Start of Data for the task

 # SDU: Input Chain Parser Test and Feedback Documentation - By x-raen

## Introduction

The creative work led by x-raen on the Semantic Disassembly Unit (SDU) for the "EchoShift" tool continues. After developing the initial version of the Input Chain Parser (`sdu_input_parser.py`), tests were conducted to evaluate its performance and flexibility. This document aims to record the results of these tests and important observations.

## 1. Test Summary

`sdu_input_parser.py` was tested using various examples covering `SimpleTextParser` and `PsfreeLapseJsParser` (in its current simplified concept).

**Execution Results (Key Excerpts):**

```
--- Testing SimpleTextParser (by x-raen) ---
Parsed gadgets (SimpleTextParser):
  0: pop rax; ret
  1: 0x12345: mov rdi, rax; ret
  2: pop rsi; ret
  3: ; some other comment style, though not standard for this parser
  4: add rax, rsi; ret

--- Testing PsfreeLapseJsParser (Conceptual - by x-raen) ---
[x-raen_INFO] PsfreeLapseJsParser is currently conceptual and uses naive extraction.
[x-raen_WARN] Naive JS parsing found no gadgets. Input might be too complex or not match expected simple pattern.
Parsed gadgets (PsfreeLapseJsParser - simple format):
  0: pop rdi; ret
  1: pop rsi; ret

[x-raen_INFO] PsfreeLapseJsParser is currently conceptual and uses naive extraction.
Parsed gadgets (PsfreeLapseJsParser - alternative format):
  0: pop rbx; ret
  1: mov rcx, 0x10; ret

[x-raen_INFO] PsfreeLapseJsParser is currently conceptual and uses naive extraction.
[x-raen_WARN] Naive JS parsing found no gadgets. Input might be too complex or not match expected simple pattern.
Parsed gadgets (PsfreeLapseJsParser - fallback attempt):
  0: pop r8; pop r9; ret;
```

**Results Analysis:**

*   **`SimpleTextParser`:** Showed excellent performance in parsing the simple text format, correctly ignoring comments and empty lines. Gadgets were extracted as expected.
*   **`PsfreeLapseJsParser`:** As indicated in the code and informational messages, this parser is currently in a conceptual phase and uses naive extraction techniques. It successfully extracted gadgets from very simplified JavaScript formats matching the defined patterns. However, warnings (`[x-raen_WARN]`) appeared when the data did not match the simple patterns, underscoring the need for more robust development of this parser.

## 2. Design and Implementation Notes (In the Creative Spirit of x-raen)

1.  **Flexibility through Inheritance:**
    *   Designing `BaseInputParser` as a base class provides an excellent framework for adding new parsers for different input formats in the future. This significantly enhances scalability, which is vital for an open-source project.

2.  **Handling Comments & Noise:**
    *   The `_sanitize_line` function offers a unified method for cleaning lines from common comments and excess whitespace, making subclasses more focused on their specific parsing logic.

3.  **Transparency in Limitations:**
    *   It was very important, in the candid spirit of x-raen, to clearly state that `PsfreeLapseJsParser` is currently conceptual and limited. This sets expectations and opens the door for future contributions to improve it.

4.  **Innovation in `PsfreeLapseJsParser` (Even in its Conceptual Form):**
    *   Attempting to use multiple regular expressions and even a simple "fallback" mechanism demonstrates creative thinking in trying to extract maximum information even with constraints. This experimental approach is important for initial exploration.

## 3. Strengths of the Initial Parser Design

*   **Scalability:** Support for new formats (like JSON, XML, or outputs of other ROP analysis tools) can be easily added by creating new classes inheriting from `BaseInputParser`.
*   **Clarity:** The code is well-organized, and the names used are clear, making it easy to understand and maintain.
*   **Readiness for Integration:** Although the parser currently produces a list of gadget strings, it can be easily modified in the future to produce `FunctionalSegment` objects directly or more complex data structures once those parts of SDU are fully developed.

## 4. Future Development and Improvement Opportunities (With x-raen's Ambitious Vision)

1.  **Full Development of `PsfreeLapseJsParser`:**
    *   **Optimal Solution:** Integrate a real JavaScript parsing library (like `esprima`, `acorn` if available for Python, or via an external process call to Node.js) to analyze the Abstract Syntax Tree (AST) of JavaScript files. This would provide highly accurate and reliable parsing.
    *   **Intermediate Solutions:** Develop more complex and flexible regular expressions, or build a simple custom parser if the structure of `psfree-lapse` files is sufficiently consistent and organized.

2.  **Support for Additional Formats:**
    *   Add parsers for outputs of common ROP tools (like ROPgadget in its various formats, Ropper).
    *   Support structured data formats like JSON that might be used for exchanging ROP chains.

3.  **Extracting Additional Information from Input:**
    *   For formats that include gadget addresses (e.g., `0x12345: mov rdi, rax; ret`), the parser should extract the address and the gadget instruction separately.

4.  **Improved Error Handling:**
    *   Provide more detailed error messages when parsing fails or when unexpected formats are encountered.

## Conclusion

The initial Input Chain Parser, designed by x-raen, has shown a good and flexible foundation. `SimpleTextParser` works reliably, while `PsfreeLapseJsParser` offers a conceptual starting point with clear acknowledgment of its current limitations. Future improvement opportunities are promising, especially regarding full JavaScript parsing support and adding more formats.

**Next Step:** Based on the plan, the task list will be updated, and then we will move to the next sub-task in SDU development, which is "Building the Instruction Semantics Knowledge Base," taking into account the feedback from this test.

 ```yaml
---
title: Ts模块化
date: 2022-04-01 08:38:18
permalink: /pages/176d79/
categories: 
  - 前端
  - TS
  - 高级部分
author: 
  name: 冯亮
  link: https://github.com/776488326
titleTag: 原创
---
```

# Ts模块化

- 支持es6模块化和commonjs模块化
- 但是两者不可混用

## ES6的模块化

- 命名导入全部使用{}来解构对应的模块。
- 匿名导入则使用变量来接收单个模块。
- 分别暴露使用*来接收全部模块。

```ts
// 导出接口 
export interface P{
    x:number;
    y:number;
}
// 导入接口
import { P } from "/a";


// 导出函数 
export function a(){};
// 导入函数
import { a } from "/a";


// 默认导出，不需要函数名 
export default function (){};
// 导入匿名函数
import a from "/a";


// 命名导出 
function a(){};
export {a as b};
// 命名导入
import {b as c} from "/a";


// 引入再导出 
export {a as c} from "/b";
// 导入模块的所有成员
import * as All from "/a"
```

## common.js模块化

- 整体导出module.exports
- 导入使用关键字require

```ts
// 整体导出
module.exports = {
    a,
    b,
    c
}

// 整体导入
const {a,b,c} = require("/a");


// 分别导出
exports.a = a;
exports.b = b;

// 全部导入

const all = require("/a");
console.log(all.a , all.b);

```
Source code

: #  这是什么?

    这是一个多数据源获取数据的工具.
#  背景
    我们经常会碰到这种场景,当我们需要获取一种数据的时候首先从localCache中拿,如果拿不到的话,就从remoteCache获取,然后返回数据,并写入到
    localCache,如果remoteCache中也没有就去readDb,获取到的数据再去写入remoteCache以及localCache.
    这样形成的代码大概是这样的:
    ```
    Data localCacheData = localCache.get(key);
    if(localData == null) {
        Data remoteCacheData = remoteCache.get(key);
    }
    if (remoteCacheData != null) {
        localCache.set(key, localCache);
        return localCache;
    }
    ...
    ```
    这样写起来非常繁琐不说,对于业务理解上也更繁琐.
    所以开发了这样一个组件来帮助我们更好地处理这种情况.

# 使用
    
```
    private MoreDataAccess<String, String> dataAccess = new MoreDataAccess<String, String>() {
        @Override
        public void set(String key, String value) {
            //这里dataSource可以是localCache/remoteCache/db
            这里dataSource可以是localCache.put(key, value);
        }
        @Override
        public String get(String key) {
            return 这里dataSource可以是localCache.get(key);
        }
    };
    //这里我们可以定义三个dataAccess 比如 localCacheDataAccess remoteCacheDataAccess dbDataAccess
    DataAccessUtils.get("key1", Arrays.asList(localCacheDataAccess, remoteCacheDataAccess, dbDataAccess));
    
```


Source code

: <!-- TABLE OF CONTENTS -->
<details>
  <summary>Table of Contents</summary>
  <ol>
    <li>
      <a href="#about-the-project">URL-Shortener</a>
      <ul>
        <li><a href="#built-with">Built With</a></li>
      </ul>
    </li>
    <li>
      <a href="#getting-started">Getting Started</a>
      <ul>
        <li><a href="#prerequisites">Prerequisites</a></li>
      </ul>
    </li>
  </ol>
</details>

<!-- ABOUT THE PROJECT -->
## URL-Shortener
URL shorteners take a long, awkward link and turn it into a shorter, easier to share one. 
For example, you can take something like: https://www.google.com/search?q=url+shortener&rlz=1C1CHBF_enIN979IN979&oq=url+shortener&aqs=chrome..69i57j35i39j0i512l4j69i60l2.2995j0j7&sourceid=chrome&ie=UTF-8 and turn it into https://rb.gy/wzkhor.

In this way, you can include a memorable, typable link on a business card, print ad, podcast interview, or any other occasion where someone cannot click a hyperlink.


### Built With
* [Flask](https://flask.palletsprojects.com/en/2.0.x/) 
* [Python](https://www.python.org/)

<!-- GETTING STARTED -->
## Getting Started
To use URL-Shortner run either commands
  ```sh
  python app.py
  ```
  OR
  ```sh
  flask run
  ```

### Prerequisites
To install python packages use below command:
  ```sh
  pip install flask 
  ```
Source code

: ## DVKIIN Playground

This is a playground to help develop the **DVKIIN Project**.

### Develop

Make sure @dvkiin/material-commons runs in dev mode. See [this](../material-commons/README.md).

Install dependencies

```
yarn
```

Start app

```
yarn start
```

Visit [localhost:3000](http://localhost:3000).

End of Data for the task

- **Your goal**
The word "return" occurs on some lines of the data. Give the number of those lines only.

- **Written response**
2